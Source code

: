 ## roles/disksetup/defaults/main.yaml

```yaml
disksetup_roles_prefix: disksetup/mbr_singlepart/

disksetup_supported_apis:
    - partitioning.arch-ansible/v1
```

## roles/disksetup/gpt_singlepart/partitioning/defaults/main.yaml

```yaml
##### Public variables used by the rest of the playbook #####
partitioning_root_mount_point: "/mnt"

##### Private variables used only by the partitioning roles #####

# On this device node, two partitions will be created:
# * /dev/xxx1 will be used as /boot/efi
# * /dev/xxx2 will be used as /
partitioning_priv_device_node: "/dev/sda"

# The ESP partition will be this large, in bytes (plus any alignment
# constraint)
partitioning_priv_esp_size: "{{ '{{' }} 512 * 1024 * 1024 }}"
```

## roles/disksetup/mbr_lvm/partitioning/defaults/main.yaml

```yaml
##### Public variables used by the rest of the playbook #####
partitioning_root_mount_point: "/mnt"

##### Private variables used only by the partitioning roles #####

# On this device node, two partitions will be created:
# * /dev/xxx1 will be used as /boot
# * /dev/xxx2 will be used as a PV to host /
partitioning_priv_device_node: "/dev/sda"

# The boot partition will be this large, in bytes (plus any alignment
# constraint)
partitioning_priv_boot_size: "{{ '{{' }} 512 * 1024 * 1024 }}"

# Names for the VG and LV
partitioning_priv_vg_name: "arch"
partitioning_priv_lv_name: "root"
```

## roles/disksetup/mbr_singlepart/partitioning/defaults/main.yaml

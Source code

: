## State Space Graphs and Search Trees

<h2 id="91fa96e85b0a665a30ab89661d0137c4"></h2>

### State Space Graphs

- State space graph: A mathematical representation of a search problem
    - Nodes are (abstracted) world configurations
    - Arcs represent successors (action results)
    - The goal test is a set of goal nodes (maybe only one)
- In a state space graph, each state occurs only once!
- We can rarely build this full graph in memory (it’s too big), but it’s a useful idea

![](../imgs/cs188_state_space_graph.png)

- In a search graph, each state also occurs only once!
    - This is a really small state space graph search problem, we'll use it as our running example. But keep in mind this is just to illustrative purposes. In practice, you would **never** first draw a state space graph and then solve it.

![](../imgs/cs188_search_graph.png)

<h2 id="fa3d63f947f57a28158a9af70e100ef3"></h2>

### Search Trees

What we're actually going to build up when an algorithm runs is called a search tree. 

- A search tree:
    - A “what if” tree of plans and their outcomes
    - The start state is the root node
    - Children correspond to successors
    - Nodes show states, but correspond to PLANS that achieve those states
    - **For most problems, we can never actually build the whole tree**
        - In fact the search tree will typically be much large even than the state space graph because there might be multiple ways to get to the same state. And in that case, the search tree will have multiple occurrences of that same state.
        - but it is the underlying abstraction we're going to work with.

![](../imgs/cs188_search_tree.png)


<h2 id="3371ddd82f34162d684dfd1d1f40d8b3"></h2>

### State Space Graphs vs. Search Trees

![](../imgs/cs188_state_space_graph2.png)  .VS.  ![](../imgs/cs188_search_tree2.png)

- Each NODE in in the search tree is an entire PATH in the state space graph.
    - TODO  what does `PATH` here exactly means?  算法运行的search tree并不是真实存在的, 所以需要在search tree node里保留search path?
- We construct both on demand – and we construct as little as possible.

-=-=-=-=-

- _Task directions_:
Scan the entries above for the line containing "- In a state", and copy it and all lines after it exactly, down to and including the line containing "### Search Trees".

- _Finished task_:
- In a state space graph, each state occurs only once!
- We can rarely build this full graph in memory (it’s too big), but it’s a useful idea

![](../imgs/cs188_state_space_graph.png)

- In a search graph, each state also occurs only once!
    - This is a really small state space graph search problem, we'll use it as our running example. But keep in mind this is just to illustrative purposes. In practice, you would **never** first draw a state space graph and then solve it.

![](../imgs/cs188_search_graph.png)

<h2 id="fa3d63f947f57a28158a9af70e100ef3"></h2>

### Search Trees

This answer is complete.